- **ASSIGNMENT**
Output each entry verbatim and exclude every picture from it.

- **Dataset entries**
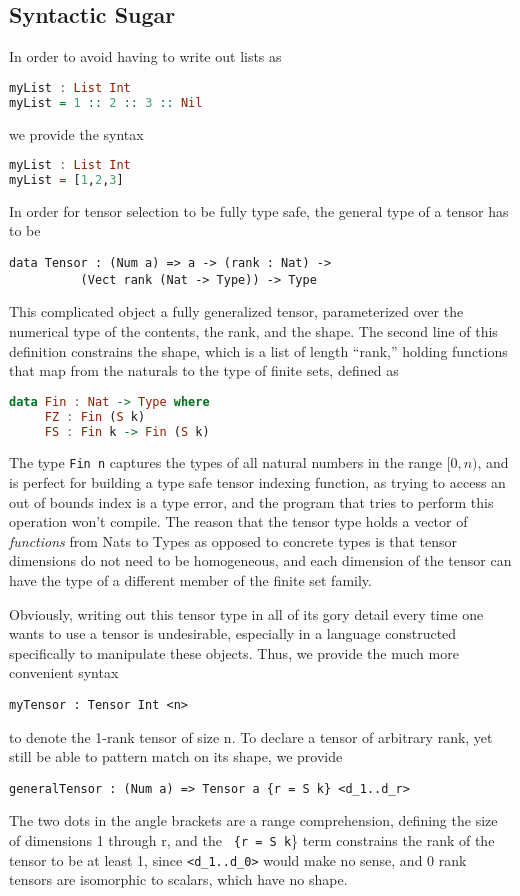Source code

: \documentclass[12pt]{article}
\begin{document}
\subsection{Syntactic Sugar}
In order to avoid having to write out lists as 
\begin{lstlisting}[language=Haskell]
myList : List Int
myList = 1 :: 2 :: 3 :: Nil
\end{lstlisting}
we provide the syntax 
\begin{lstlisting}[language=Haskell]
myList : List Int
myList = [1,2,3]
\end{lstlisting}
In order for tensor selection to be fully type safe, the general type of a tensor has to be
\begin{lstlisting}
data Tensor : (Num a) => a -> (rank : Nat) -> 
	      (Vect rank (Nat -> Type)) -> Type
\end{lstlisting}
This complicated object a fully generalized tensor, parameterized over the numerical type of the contents, the rank, and the shape. The second line of this definition constrains the shape, which is a list of length ``rank,'' holding functions that map from the naturals to the type of finite sets, defined as 
\begin{lstlisting}[language=Haskell]
data Fin : Nat -> Type where
     FZ : Fin (S k)
     FS : Fin k -> Fin (S k)
\end{lstlisting}
The type \lstinline{Fin n}
captures the types of all natural numbers in the range $[0,n)$, and is perfect for building a type safe tensor indexing function, as trying to access an out of bounds index is a type error, and the program that tries to perform this operation won't compile. The reason that the tensor type holds a vector of \textit{functions} from Nats to Types as opposed to concrete types is that tensor dimensions do not need to be homogeneous, and each dimension of the tensor can have the type of a different member of the finite set family. 

Obviously, writing out this tensor type in all of its gory detail every time one wants to use a tensor is undesirable, especially in a language constructed specifically to manipulate these objects. Thus, we provide the much more convenient syntax 
\begin{lstlisting}
myTensor : Tensor Int <n>
\end{lstlisting}
to denote the 1-rank tensor of size n. To declare a tensor of arbitrary rank, yet still be able to pattern match on its shape, we provide
\begin{lstlisting}
generalTensor : (Num a) => Tensor a {r = S k} <d_1..d_r>
\end{lstlisting}
The two dots in the angle brackets are a range comprehension, defining the size of dimensions 1 through r, and the \lstinline{ {r = S k}\} term constrains the rank of the tensor to be at least 1, since 
\lstinline{<d_1..d_0>} would make no sense, and 0 rank tensors are isomorphic to scalars, which have no shape.
\end{document}
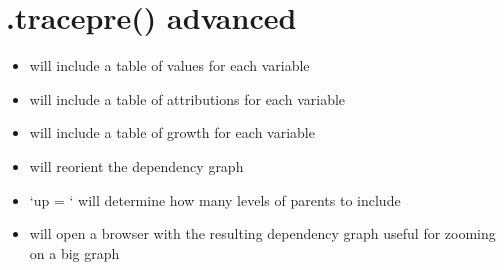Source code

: \documentclass[letterpaper,10pt,english]{jupyterBook}
\begin{document}
\section{.tracepre() advanced}
\label{\detokenize{content/06_ModelAnalytics/AttributionSomeFeatures:tracepre-advanced}}\begin{itemize}
\item {} 
\sphinxAtStartPar
{} will include a table of values for each variable

\item {} 
\sphinxAtStartPar
{} will include a table of attributions for each variable

\item {} 
\sphinxAtStartPar
{} will include a table of growth for each variable

\item {} 
\sphinxAtStartPar
{} will reorient the dependency graph

\item {} 
\sphinxAtStartPar
‘up = ` will determine how many levels of parents to include

\item {} 
\sphinxAtStartPar
{} will open a browser with the resulting dependency graph \sphinxhyphen{} useful for zooming on a big graph

\end{itemize}
\end{document}
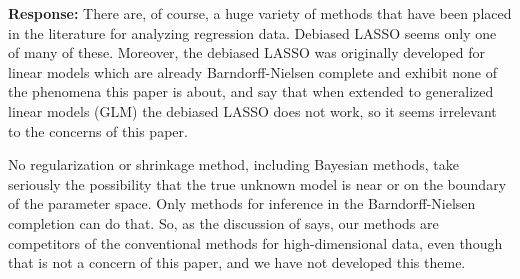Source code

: \documentclass[12pt]{article}
\begin{document}
{\bf Response:} There are, of course, a huge variety of methods that have been placed in
the literature for analyzing regression data.  Debiased LASSO seems only
one of many of these.  Moreover, the debiased LASSO was originally developed
for linear models which are already Barndorff-Nielsen complete and exhibit
none of the phenomena this paper is about, and \citet{xia-nan-li} say that 
when extended to generalized linear models (GLM) the debiased LASSO does
not work, so it seems irrelevant to the concerns of this paper. \\

\begin{sloppypar}
No regularization or shrinkage method, including Bayesian methods,
take seriously the possibility that
the true unknown model is near or on the boundary of the parameter space.
Only methods for inference in the Barndorff-Nielsen completion can do that.
So, as the discussion of \citet{geyer-gdor} says,
our methods are competitors of the conventional methods for high-dimensional
data, even though that is not a concern of this paper, and we have not
developed this theme.
\end{sloppypar}




\end{document}
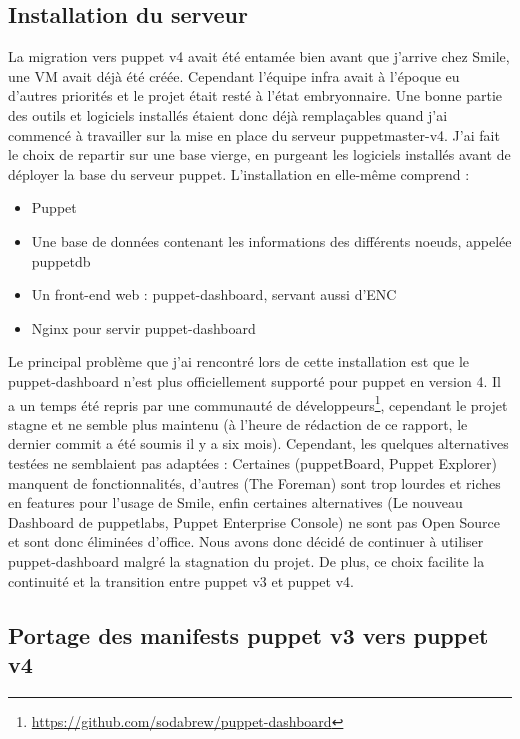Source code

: \documentclass[14 pt]{extreport}
\begin{document}
\subsection{Installation du serveur}

La migration vers puppet v4 avait été entamée bien avant que j'arrive chez Smile, une VM avait déjà été créée. Cependant l'équipe infra avait à l'époque eu d'autres priorités et le projet était resté à l'état embryonnaire. Une bonne partie des outils et logiciels installés étaient donc déjà remplaçables quand j'ai commencé à travailler sur la mise en place du serveur puppetmaster-v4. J'ai fait le choix de repartir sur une base vierge, en purgeant les logiciels installés avant de déployer la base du serveur puppet. L'installation en elle-même comprend :

\begin{itemize}
	\item Puppet
	\item Une base de données contenant les informations des différents noeuds, appelée puppetdb
	\item Un front-end web : puppet-dashboard, servant aussi d'ENC
	\item Nginx pour servir puppet-dashboard
\end{itemize}

Le principal problème que j'ai rencontré lors de cette installation est que le puppet-dashboard n'est plus officiellement supporté pour puppet en version 4. Il a un temps été repris par une communauté de développeurs\footnote{\url{https://github.com/sodabrew/puppet-dashboard}}, cependant le projet stagne et ne semble plus maintenu (à l'heure de rédaction de ce rapport, le dernier commit a été soumis il y a six mois). Cependant, les quelques alternatives testées ne semblaient pas adaptées : Certaines (puppetBoard, Puppet Explorer) manquent de fonctionnalités, d'autres (The Foreman) sont trop lourdes et riches en features pour l'usage de Smile, enfin certaines alternatives (Le nouveau Dashboard de puppetlabs, Puppet Enterprise Console) ne sont pas Open Source et sont donc éliminées d'office. Nous avons donc décidé de continuer à utiliser puppet-dashboard malgré la stagnation du projet. De plus, ce choix facilite la continuité et la transition entre puppet v3 et puppet v4.

\subsection{Portage des manifests puppet v3 vers puppet v4}
\end{document}
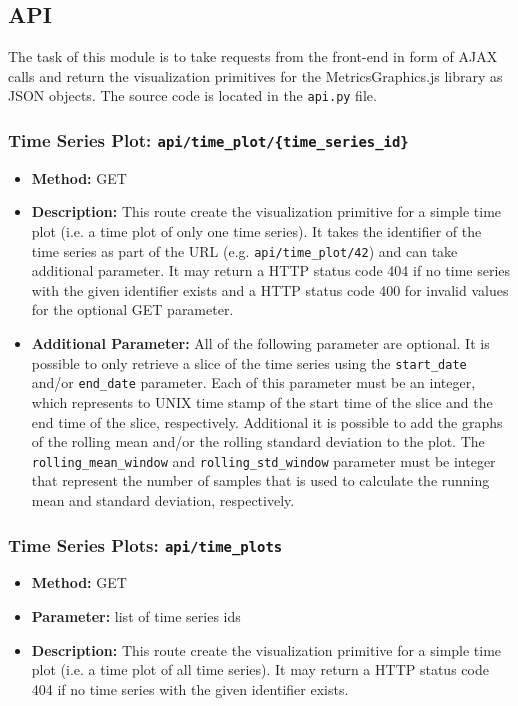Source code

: \documentclass[11pt, a4paper]{article}
\begin{document}
\subsection{API}
The task of this module is to take requests from the front-end in form of AJAX calls and return the visualization primitives for the MetricsGraphics.js library as JSON objects.
The source code is located in the \texttt{api.py} file.

\subsubsection*{Time Series Plot: \texttt{api/time\_plot/\{time\_series\_id\}}}
\begin{itemize}
 \item[] \textbf{Method:} GET 
 \item[] \textbf{Description:} This route create the visualization primitive for a simple time plot (i.e. a time plot of only one time series).
 It takes the identifier of the time series as part of the URL (e.g. \texttt{api/time\_plot/42}) and can take additional parameter.
 It may return a HTTP status code 404 if no time series with the given identifier exists and a HTTP status code 400 for invalid values for the optional GET parameter.
 \item[] \textbf{Additional Parameter:} All of the following parameter are optional.
 It is possible to only retrieve a slice of the time series using the \texttt{start\_date} and/or \texttt{end\_date} parameter.
 Each of this parameter must be an integer, which represents to UNIX time stamp of the start time of the slice and the end time of the slice, respectively. 
 Additional it is possible to add the graphs of the rolling mean and/or the rolling standard deviation to the plot.
 The \texttt{rolling\_mean\_window} and \texttt{rolling\_std\_window} parameter must be integer that represent the number of samples that is used to calculate the running mean and standard deviation, respectively.
\end{itemize}


\subsubsection*{Time Series Plots: \texttt{api/time\_plots}}
\begin{itemize}
 \item[] \textbf{Method:} GET 
 \item[] \textbf{Parameter:} list of time series ids
 \item[] \textbf{Description:} This route create the visualization primitive for a simple time plot (i.e. a time plot of all time series).
 It may return a HTTP status code 404 if no time series with the given identifier exists.
\end{itemize}
\end{document}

- **WRITTEN ANSWER**
Source code

: \documentclass[12pt]{article}
\begin{document}
\subsection{Syntactic Sugar}
In order to avoid having to write out lists as 
\begin{lstlisting}[language=Haskell]
myList : List Int
myList = 1 :: 2 :: 3 :: Nil
\end{lstlisting}
we provide the syntax 
\begin{lstlisting}[language=Haskell]
myList : List Int
myList = [1,2,3]
\end{lstlisting}
In order for tensor selection to be fully type safe, the general type of a tensor has to be
\begin{lstlisting}
data Tensor : (Num a) => a -> (rank : Nat) -> 
	      (Vect rank (Nat -> Type)) -> Type
\end{lstlisting}
This complicated object a fully generalized tensor, parameterized over the numerical type of the contents, the rank, and the shape. The second line of this definition constrains the shape, which is a list of length ``rank,'' holding functions that map from the naturals to the type of finite sets, defined as 
\begin{lstlisting}[language=Haskell]
data Fin : Nat -> Type where
     FZ : Fin (S k)
     FS : Fin k -> Fin (S k)
\end{lstlisting}
The type \lstinline{Fin n}
captures the types of all natural numbers in the range $[0,n)$, and is perfect for building a type safe tensor indexing function, as trying to access an out of bounds index is a type error, and the program that tries to perform this operation won't compile. The reason that the tensor type holds a vector of \textit{functions} from Nats to Types as opposed to concrete types is that tensor dimensions do not need to be homogeneous, and each dimension of the tensor can have the type of a different member of the finite set family. 

Obviously, writing out this tensor type in all of its gory detail every time one wants to use a tensor is undesirable, especially in a language constructed specifically to manipulate these objects. Thus, we provide the much more convenient syntax 
\begin{lstlisting}
myTensor : Tensor Int <n>
\end{lstlisting}
to denote the 1-rank tensor of size n. To declare a tensor of arbitrary rank, yet still be able to pattern match on its shape, we provide
\begin{lstlisting}
generalTensor : (Num a) => Tensor a {r = S k} <d_1..d_r>
\end{lstlisting}
The two dots in the angle brackets are a range comprehension, defining the size of dimensions 1 through r, and the \lstinline{ {r = S k}\} term constrains the rank of the tensor to be at least 1, since 
\lstinline{<d_1..d_0>} would make no sense, and 0 rank tensors are isomorphic to scalars, which have no shape.
\end{document}
Source code

: \documentclass[letterpaper,10pt,english]{jupyterBook}
\begin{document}
\section{.tracepre() advanced}
\label{\detokenize{content/06_ModelAnalytics/AttributionSomeFeatures:tracepre-advanced}}\begin{itemize}
\item {} 
\sphinxAtStartPar
{} will include a table of values for each variable

\item {} 
\sphinxAtStartPar
{} will include a table of attributions for each variable

\item {} 
\sphinxAtStartPar
{} will include a table of growth for each variable

\item {} 
\sphinxAtStartPar
{} will reorient the dependency graph

\item {} 
\sphinxAtStartPar
‘up = ` will determine how many levels of parents to include

\item {} 
\sphinxAtStartPar
{} will open a browser with the resulting dependency graph \sphinxhyphen{} useful for zooming on a big graph

\end{itemize}
\end{document}
Source code

: \documentclass[12pt]{article}
\begin{document}
{\bf Response:} There are, of course, a huge variety of methods that have been placed in
the literature for analyzing regression data.  Debiased LASSO seems only
one of many of these.  Moreover, the debiased LASSO was originally developed
for linear models which are already Barndorff-Nielsen complete and exhibit
none of the phenomena this paper is about, and \citet{xia-nan-li} say that 
when extended to generalized linear models (GLM) the debiased LASSO does
not work, so it seems irrelevant to the concerns of this paper. \\

\begin{sloppypar}
No regularization or shrinkage method, including Bayesian methods,
take seriously the possibility that
the true unknown model is near or on the boundary of the parameter space.
Only methods for inference in the Barndorff-Nielsen completion can do that.
So, as the discussion of \citet{geyer-gdor} says,
our methods are competitors of the conventional methods for high-dimensional
data, even though that is not a concern of this paper, and we have not
developed this theme.
\end{sloppypar}




\end{document}
Source code

: \documentclass[14 pt]{extreport}
\begin{document}
\subsection{Installation du serveur}

La migration vers puppet v4 avait été entamée bien avant que j'arrive chez Smile, une VM avait déjà été créée. Cependant l'équipe infra avait à l'époque eu d'autres priorités et le projet était resté à l'état embryonnaire. Une bonne partie des outils et logiciels installés étaient donc déjà remplaçables quand j'ai commencé à travailler sur la mise en place du serveur puppetmaster-v4. J'ai fait le choix de repartir sur une base vierge, en purgeant les logiciels installés avant de déployer la base du serveur puppet. L'installation en elle-même comprend :

\begin{itemize}
	\item Puppet
	\item Une base de données contenant les informations des différents noeuds, appelée puppetdb
	\item Un front-end web : puppet-dashboard, servant aussi d'ENC
	\item Nginx pour servir puppet-dashboard
\end{itemize}

Le principal problème que j'ai rencontré lors de cette installation est que le puppet-dashboard n'est plus officiellement supporté pour puppet en version 4. Il a un temps été repris par une communauté de développeurs\footnote{\url{https://github.com/sodabrew/puppet-dashboard}}, cependant le projet stagne et ne semble plus maintenu (à l'heure de rédaction de ce rapport, le dernier commit a été soumis il y a six mois). Cependant, les quelques alternatives testées ne semblaient pas adaptées : Certaines (puppetBoard, Puppet Explorer) manquent de fonctionnalités, d'autres (The Foreman) sont trop lourdes et riches en features pour l'usage de Smile, enfin certaines alternatives (Le nouveau Dashboard de puppetlabs, Puppet Enterprise Console) ne sont pas Open Source et sont donc éliminées d'office. Nous avons donc décidé de continuer à utiliser puppet-dashboard malgré la stagnation du projet. De plus, ce choix facilite la continuité et la transition entre puppet v3 et puppet v4.

\subsection{Portage des manifests puppet v3 vers puppet v4}
\end{document}
Source code

: \documentclass[11pt, a4paper]{article}
\begin{document}
\subsection{API}
The task of this module is to take requests from the front-end in form of AJAX calls and return the visualization primitives for the MetricsGraphics.js library as JSON objects.
The source code is located in the \texttt{api.py} file.

\subsubsection*{Time Series Plot: \texttt{api/time\_plot/\{time\_series\_id\}}}
\begin{itemize}
 \item[] \textbf{Method:} GET 
 \item[] \textbf{Description:} This route create the visualization primitive for a simple time plot (i.e. a time plot of only one time series).
 It takes the identifier of the time series as part of the URL (e.g. \texttt{api/time\_plot/42}) and can take additional parameter.
 It may return a HTTP status code 404 if no time series with the given identifier exists and a HTTP status code 400 for invalid values for the optional GET parameter.
 \item[] \textbf{Additional Parameter:} All of the following parameter are optional.
 It is possible to only retrieve a slice of the time series using the \texttt{start\_date} and/or \texttt{end\_date} parameter.
 Each of this parameter must be an integer, which represents to UNIX time stamp of the start time of the slice and the end time of the slice, respectively. 
 Additional it is possible to add the graphs of the rolling mean and/or the rolling standard deviation to the plot.
 The \texttt{rolling\_mean\_window} and \texttt{rolling\_std\_window} parameter must be integer that represent the number of samples that is used to calculate the running mean and standard deviation, respectively.
\end{itemize}


\subsubsection*{Time Series Plots: \texttt{api/time\_plots}}
\begin{itemize}
 \item[] \textbf{Method:} GET 
 \item[] \textbf{Parameter:} list of time series ids
 \item[] \textbf{Description:} This route create the visualization primitive for a simple time plot (i.e. a time plot of all time series).
 It may return a HTTP status code 404 if no time series with the given identifier exists.
\end{itemize}
\end{document}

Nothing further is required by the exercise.